Objective. To study two neutrophil activation markers, myeloid-related protein (MRP) 8/14 and neutrophil elastase (NE), for their ability to predict treatment response and flare in patients with JIA. Methods. Using samples from two cohorts (I and II), we determined MRP8/14 and NE levels of 32 (I) and 81 (II) patients with new-onset, DMARD-naive arthritis and compared patients who responded to treatment (defined as fulfilling >= adjusted ACRpedi50 response and/or inactive disease) with non-responders (defined as fulfilling < adjusted ACRpedi50 response and/or active disease) at 6 and 12 months.

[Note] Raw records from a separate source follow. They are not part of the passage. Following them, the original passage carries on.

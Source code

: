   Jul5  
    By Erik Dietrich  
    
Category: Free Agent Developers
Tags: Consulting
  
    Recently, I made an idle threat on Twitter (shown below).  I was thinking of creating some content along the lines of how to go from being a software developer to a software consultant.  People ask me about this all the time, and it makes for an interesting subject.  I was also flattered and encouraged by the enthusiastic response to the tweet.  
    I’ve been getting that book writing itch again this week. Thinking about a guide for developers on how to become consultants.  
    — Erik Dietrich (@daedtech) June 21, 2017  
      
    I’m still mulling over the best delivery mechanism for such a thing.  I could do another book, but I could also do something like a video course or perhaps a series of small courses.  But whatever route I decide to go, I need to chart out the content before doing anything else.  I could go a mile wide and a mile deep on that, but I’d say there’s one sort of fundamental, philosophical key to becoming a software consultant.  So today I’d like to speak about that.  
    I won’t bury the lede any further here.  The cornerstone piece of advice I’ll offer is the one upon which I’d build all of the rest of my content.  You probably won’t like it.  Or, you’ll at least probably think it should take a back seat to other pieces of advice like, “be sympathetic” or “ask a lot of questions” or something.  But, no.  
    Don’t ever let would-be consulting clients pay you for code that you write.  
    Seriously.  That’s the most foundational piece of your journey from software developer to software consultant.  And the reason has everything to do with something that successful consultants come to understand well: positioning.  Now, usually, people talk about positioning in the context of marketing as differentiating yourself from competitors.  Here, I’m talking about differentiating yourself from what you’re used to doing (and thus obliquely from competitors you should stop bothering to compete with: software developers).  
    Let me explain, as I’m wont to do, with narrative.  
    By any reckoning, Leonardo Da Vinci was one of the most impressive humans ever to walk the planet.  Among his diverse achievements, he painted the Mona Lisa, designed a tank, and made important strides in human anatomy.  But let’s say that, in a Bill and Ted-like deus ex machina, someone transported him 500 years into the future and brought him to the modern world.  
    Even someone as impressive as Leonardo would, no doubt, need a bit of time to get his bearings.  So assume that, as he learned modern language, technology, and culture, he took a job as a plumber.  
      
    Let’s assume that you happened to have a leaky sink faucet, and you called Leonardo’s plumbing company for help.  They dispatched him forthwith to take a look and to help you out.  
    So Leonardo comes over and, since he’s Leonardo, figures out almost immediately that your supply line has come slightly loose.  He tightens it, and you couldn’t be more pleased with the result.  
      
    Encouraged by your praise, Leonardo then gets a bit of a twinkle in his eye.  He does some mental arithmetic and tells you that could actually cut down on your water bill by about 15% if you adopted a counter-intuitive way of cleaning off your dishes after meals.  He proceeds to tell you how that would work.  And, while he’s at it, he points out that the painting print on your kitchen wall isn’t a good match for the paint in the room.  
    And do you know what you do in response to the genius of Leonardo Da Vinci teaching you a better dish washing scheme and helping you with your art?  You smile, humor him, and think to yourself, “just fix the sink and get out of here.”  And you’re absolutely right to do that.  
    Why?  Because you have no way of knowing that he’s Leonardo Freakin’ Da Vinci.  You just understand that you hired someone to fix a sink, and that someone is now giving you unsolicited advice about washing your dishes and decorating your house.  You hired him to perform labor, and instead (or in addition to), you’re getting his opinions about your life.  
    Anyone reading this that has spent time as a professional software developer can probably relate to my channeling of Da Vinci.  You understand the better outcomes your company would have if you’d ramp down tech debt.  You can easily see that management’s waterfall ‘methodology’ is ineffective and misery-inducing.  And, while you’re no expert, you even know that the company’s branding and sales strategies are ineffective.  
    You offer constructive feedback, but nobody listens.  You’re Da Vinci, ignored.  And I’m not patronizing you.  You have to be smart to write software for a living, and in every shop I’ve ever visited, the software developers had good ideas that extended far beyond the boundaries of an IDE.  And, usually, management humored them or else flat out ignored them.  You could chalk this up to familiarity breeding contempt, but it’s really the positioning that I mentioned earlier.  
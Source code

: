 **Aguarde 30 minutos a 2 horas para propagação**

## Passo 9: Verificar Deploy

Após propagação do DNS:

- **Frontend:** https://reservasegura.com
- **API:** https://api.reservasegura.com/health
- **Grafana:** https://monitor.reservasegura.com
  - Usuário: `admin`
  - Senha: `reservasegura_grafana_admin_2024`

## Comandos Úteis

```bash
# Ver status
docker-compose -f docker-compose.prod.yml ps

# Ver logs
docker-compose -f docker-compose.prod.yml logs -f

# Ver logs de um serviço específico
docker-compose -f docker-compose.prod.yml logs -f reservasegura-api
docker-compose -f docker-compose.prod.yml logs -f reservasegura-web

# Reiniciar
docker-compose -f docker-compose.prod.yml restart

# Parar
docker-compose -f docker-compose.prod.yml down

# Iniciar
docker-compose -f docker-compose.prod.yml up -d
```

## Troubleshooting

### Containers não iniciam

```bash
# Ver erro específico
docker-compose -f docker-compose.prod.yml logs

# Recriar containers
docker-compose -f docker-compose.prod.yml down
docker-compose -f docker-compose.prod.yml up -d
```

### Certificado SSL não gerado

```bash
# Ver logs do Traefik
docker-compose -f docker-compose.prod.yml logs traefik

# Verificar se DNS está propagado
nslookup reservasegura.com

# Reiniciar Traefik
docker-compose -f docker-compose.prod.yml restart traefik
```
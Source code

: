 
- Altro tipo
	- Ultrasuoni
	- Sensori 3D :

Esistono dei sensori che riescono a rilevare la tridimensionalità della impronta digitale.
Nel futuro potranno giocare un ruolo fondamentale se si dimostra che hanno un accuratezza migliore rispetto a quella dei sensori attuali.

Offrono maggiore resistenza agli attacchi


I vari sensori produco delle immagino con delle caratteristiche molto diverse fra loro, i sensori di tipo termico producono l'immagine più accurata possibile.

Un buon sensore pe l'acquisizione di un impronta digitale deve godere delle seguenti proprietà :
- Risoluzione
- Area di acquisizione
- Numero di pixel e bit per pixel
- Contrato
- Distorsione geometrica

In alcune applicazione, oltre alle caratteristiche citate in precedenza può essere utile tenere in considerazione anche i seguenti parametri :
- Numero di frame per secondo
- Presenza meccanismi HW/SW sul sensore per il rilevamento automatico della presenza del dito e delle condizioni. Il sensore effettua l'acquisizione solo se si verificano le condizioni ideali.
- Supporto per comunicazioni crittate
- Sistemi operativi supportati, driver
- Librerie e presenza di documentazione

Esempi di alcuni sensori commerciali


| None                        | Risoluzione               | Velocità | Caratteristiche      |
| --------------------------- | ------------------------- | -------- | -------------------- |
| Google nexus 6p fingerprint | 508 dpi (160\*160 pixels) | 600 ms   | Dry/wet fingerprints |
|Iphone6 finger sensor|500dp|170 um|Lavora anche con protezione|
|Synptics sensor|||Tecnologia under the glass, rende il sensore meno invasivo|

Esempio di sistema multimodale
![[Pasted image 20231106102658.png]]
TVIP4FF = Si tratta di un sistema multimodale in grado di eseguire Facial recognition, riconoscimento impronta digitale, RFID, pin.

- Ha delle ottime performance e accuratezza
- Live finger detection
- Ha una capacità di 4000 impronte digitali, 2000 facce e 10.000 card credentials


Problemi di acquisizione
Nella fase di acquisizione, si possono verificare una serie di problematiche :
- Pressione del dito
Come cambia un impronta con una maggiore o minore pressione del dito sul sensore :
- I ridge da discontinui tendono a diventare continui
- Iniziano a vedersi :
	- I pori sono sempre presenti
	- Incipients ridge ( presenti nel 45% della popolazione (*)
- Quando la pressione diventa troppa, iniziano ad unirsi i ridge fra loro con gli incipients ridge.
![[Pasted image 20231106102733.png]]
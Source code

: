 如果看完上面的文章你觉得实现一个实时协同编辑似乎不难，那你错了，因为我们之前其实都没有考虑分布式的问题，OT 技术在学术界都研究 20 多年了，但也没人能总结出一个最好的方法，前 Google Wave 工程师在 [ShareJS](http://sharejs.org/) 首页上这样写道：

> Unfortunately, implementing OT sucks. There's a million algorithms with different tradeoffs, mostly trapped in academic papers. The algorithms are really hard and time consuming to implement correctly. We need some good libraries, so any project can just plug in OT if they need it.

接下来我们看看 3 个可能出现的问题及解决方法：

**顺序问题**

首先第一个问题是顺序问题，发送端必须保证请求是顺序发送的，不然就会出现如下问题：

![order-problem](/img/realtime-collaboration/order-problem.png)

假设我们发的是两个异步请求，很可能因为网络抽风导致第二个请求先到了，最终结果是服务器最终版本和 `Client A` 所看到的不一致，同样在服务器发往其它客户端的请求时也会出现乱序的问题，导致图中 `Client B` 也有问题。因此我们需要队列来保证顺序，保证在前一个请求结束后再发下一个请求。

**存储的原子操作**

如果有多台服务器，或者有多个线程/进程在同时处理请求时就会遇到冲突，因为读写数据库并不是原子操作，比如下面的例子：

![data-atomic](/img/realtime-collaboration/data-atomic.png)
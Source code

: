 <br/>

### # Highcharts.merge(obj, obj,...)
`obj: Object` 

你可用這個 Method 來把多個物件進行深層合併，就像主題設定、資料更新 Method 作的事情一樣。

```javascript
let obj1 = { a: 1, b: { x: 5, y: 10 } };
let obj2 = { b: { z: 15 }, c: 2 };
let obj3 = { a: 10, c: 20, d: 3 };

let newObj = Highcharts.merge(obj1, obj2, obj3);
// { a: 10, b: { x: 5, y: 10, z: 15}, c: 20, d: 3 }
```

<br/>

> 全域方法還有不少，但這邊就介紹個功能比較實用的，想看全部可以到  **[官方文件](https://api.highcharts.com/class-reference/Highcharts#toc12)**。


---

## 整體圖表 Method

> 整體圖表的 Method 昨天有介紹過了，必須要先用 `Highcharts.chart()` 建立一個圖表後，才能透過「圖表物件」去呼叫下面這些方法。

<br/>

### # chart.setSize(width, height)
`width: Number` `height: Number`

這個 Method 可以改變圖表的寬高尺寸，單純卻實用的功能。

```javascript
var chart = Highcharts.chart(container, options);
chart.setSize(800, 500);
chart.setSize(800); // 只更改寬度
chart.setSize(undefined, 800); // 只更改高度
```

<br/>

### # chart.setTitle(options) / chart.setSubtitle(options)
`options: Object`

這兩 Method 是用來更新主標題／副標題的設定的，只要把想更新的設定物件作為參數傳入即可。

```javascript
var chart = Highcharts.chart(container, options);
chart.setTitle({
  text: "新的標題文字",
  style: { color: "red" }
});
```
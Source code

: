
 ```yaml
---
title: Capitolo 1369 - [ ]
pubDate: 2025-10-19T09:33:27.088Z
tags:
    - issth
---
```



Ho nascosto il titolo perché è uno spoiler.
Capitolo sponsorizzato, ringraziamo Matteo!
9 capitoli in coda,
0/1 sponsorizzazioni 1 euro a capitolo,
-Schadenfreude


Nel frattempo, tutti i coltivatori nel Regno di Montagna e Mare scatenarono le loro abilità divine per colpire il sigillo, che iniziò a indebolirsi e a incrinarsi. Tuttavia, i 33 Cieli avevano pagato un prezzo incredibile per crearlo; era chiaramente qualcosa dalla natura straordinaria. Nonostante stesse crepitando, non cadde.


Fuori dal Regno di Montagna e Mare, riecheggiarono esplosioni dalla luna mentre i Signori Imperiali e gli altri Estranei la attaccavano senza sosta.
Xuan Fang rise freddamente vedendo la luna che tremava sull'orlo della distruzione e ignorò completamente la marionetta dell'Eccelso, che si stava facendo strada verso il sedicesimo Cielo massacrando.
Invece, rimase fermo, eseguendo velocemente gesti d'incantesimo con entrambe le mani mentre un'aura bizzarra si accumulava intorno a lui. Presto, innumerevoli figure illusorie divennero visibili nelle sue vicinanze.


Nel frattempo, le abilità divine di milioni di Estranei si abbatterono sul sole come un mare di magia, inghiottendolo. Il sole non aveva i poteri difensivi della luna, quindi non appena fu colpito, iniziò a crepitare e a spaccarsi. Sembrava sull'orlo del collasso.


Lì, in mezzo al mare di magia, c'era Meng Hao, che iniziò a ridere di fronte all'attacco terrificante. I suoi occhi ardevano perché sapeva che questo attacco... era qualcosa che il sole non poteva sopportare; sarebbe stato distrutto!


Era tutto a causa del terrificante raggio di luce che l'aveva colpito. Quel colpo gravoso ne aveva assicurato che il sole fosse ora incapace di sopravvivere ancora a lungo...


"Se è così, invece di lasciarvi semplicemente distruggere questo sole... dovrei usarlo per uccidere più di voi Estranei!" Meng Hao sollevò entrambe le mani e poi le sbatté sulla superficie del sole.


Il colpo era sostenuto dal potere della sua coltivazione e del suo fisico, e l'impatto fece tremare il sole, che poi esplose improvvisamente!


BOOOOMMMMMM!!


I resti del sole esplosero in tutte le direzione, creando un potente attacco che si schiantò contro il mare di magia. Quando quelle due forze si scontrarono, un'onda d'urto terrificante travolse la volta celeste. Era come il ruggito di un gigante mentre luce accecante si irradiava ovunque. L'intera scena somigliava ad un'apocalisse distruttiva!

Secondly, we compared biomarker levels of 54 (I) and 34 (II) patients with clinically inactive disease who did or did not suffer from a flare of arthritis after 6 or 12 months. Receiver operating characteristic analyses were carried out to study the predictive value of MRP8/14 and NE for treatment response and flare. Results. For both cohorts, baseline MRP8/14 and NE levels for patients who did or did not respond to treatment were not different. Also, MRP8/14 and NE levels were not different in patients who did or did not flare. Receiver operating characteristic analysis of MRP8/14 and NE demonstrated areas under the curve <0.7 in both cohorts. Conclusion. In our cohorts, MRP8/14 and NE could not predict treatment response. Also, when patients had inactive disease, neither marker could predict flares.